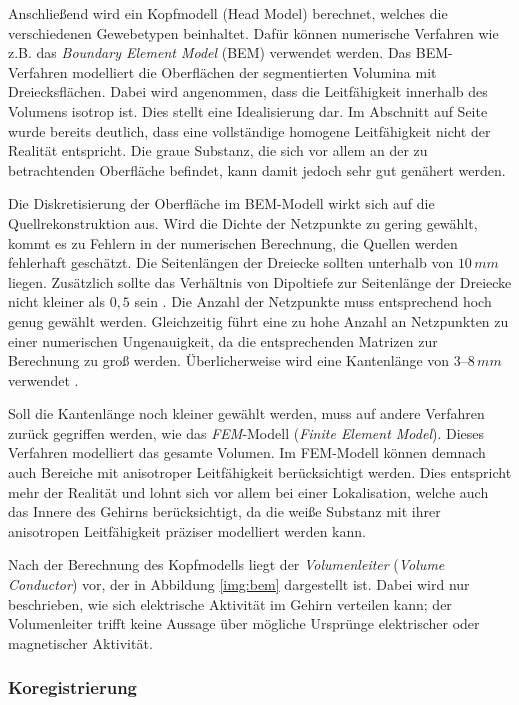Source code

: \documentclass[doc,a4paper,12pt]{apa6}
\makeatletter
\DeclareRobustCommand*{\nameref}[1]{%
      \glqq{\myorg@nameref{#1}}\grqq%
    }%
\makeatother
\begin{document}
Anschließend wird ein Kopfmodell (Head Model) berechnet, welches die verschiedenen Gewebetypen beinhaltet. Dafür können numerische Verfahren wie z.B. das \emph{Boundary Element Model} (BEM) verwendet werden. Das BEM-Verfahren modelliert die Oberflächen der segmentierten Volumina mit Dreiecksflächen. Dabei wird angenommen, dass die Leitfähigkeit innerhalb des Volumens isotrop ist. Dies stellt eine Idealisierung dar. Im Abschnitt \nameref{sec:head-struct} auf Seite \pageref{sec:head-struct} wurde bereits deutlich, dass eine vollständige homogene Leitfähigkeit nicht der Realität entspricht. Die graue Substanz, die sich vor allem an der zu betrachtenden Oberfläche befindet, kann damit jedoch sehr gut genähert werden.

Die Diskretisierung der Oberfläche im BEM-Modell wirkt sich auf die Quellrekonstruktion aus. Wird die Dichte der Netzpunkte zu gering gewählt, kommt es zu Fehlern in der numerischen Berechnung, die Quellen werden fehlerhaft geschätzt. Die Seitenlängen der Dreiecke sollten unterhalb von $10\,mm$ liegen. Zusätzlich sollte das Verhältnis von Dipoltiefe zur Seitenlänge der Dreiecke nicht kleiner als $0,5$ sein \parencite{haueisen1997effect}. Die Anzahl der Netzpunkte muss entsprechend hoch genug gewählt werden. Gleichzeitig führt eine zu hohe Anzahl an Netzpunkten zu einer numerischen Ungenauigkeit, da die entsprechenden Matrizen zur Berechnung zu groß werden. Überlicherweise wird eine Kantenlänge von $3$--$8\,mm$ verwendet \parencite[z.B.][]{haueisen2002evaluation,tarkiainen20033d}.

Soll die Kantenlänge noch kleiner gewählt werden, muss auf andere Verfahren zurück gegriffen werden, wie das \emph{FEM}-Modell (\emph{Finite Element Model}). Dieses Verfahren modelliert das gesamte Volumen. Im FEM-Modell können demnach auch Bereiche mit anisotroper Leitfähigkeit berücksichtigt werden. Dies entspricht mehr der Realität und lohnt sich vor allem bei einer Lokalisation, welche auch das Innere des Gehirns berücksichtigt, da die weiße Substanz mit ihrer anisotropen Leitfähigkeit präziser modelliert werden kann.

Nach der Berechnung des Kopfmodells liegt der \emph{Volumenleiter} (\emph{Volume Conductor}) vor, der in Abbildung \ref{img:bem} dargestellt ist. Dabei wird nur beschrieben, wie sich elektrische Aktivität im Gehirn verteilen kann; der Volumenleiter trifft keine Aussage über mögliche Ursprünge elektrischer oder magnetischer Aktivität.

\subsubsection{Koregistrierung}
\label{sec:coreg}
\end{document}
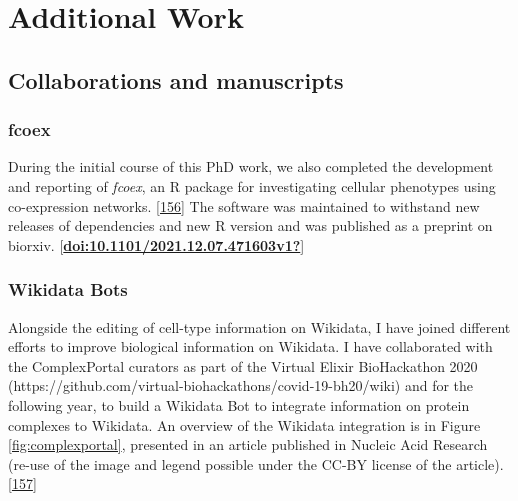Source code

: \hypertarget{additional-work}{%
\section{Additional Work}\label{additional-work}}

\hypertarget{collaborations-and-manuscripts}{%
\subsection{Collaborations and manuscripts}\label{collaborations-and-manuscripts}}

\hypertarget{fcoex}{%
\subsubsection{fcoex}\label{fcoex}}

During the initial course of this PhD work, we also completed the development and reporting of \emph{fcoex}, an R package for investigating cellular phenotypes using co-expression networks. {[}\protect\hyperlink{ref-MxIeSJYt}{156}{]} The software was maintained to withstand new releases of dependencies and new R version and was published as a preprint on biorxiv. {[}\protect\hyperlink{ref-doi:10.1101ux2f2021.12.07.471603v1}{\textbf{doi:10.1101/2021.12.07.471603v1?}}{]}

\hypertarget{wikidata-bots}{%
\subsubsection{Wikidata Bots}\label{wikidata-bots}}

Alongside the editing of cell-type information on Wikidata, I have joined different efforts to improve biological information on Wikidata.
I have collaborated with the ComplexPortal curators as part of the Virtual Elixir BioHackathon 2020 (https://github.com/virtual-biohackathons/covid-19-bh20/wiki) and for the following year, to build a Wikidata Bot to integrate information on protein complexes to Wikidata. An overview of the Wikidata integration is in Figure \ref{fig:complexportal}, presented in an article published in Nucleic Acid Research (re-use of the image and legend possible under the CC-BY license of the article). {[}\protect\hyperlink{ref-CQRJ53gu}{157}{]}

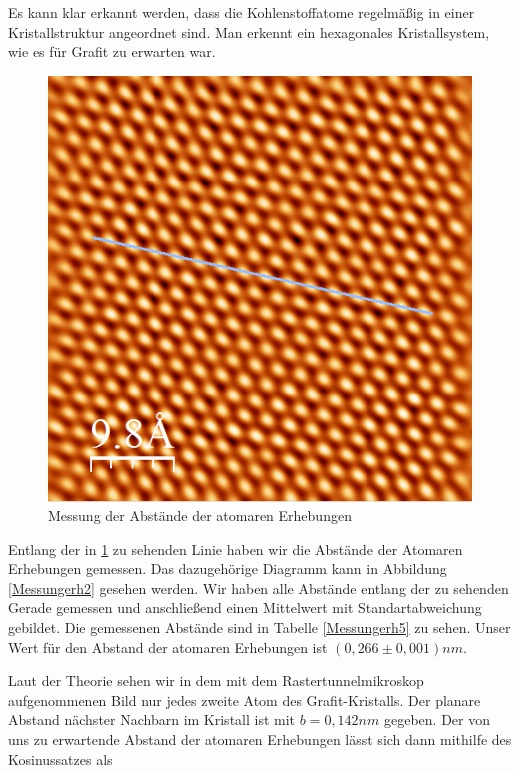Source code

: \documentclass[10pt,a4paper]{article}
\begin{document}
Es kann klar erkannt werden, dass die Kohlenstoffatome regelmäßig in einer Kristallstruktur angeordnet sind. Man erkennt ein hexagonales Kristallsystem, wie es für Grafit zu erwarten war.

\begin{figure}[h]
	\centering

	\includegraphics[scale = 0.6]{Aufnahme_Ebene_doppelte_fourier2.png}

	\caption{Messung der Abstände der atomaren Erhebungen}
	\label{Messungerh1}
\end{figure}

Entlang der in \ref{Messungerh1} zu sehenden Linie haben wir die Abstände der Atomaren Erhebungen gemessen. Das dazugehörige Diagramm kann in Abbildung \ref{Messungerh2} gesehen werden. Wir haben alle Abstände entlang der zu sehenden Gerade gemessen und anschließend einen Mittelwert mit Standartabweichung gebildet. Die gemessenen Abstände sind in Tabelle \ref{Messungerh5} zu sehen. Unser Wert für den Abstand der atomaren Erhebungen ist $(0,266 \pm 0,001) nm$.

Laut der Theorie sehen wir in dem mit dem Rastertunnelmikroskop aufgenommenen Bild nur jedes zweite Atom des Grafit-Kristalls. Der planare Abstand nächster Nachbarn im Kristall ist mit $b = 0,142 nm$ gegeben. Der von uns zu erwartende Abstand der atomaren Erhebungen lässt sich dann mithilfe des Kosinussatzes als 
\end{document}
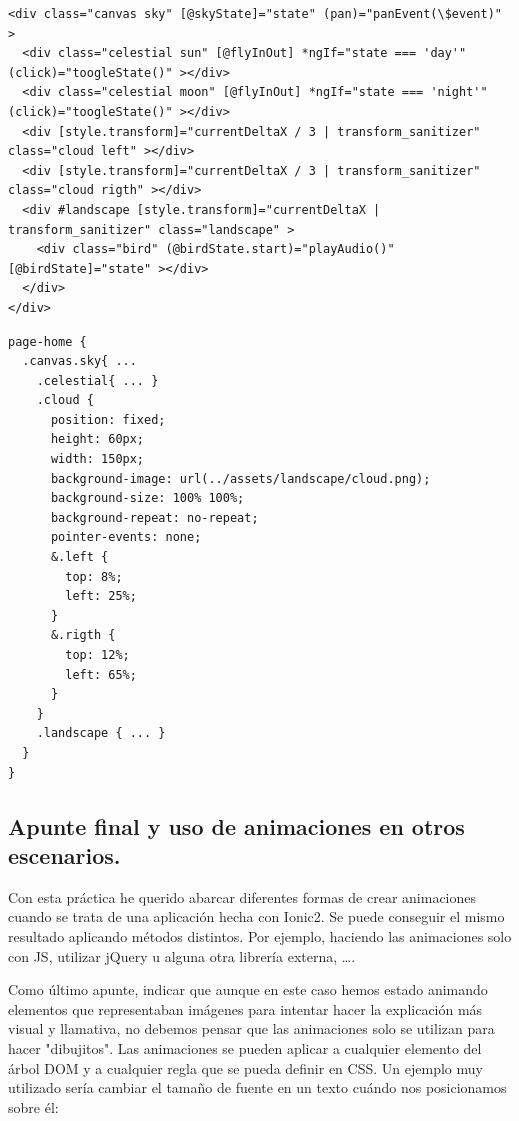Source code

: \noindent
\begin{minipage}[t]{.48\textwidth}
{\begin{lstlisting}[style=htmlcssjs,frame=tlrb, xleftmargin={0.2cm}]
<div class="canvas sky" [@skyState]="state" (pan)="panEvent(\$event)" >
  <div class="celestial sun" [@flyInOut] *ngIf="state === 'day'" (click)="toogleState()" ></div>
  <div class="celestial moon" [@flyInOut] *ngIf="state === 'night'" (click)="toogleState()" ></div>
  <div [style.transform]="currentDeltaX / 3 | transform_sanitizer" class="cloud left" ></div>
  <div [style.transform]="currentDeltaX / 3 | transform_sanitizer" class="cloud rigth" ></div>
  <div #landscape [style.transform]="currentDeltaX | transform_sanitizer" class="landscape" >
    <div class="bird" (@birdState.start)="playAudio()" [@birdState]="state" ></div>
  </div>
</div>

\end{lstlisting}}
\end{minipage}\hfill
\noindent
\begin{minipage}[t]{.48\textwidth}
{\begin{lstlisting}[style=htmlcssjs,frame=tlrb, xleftmargin={0.2cm}]
page-home {
  .canvas.sky{ ...
    .celestial{ ... }
    .cloud {
      position: fixed;
      height: 60px;
      width: 150px;
      background-image: url(../assets/landscape/cloud.png);
      background-size: 100% 100%;
      background-repeat: no-repeat;
      pointer-events: none;
      &.left {
        top: 8%;
        left: 25%;
      }
      &.rigth {
        top: 12%;
        left: 65%;
      }
    }
    .landscape { ... }
  }
}
\end{lstlisting}}
\end{minipage}

\subsection{Apunte final y uso de animaciones en otros escenarios.}

Con esta práctica he querido abarcar diferentes formas de crear animaciones cuando se trata de una aplicación hecha con Ionic2. Se puede conseguir el mismo resultado aplicando métodos distintos. Por ejemplo, haciendo las animaciones solo con JS, utilizar jQuery u alguna otra librería externa, \ldots.

Como último apunte, indicar que aunque en este caso hemos estado animando elementos que representaban imágenes para intentar hacer la explicación más visual y llamativa, no debemos pensar que las animaciones solo se utilizan para hacer "dibujitos". Las animaciones se pueden aplicar a cualquier elemento del árbol \gls{DOM} y a cualquier regla que se pueda definir en \gls{CSS}. Un ejemplo muy utilizado sería cambiar el tamaño de fuente en un texto cuándo nos posicionamos sobre él:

> [WORK REQUIRED] How many lines of the data above include the word "have"? Only that number should be returned.

> [SOLUTION TO THE EXERCISE] 2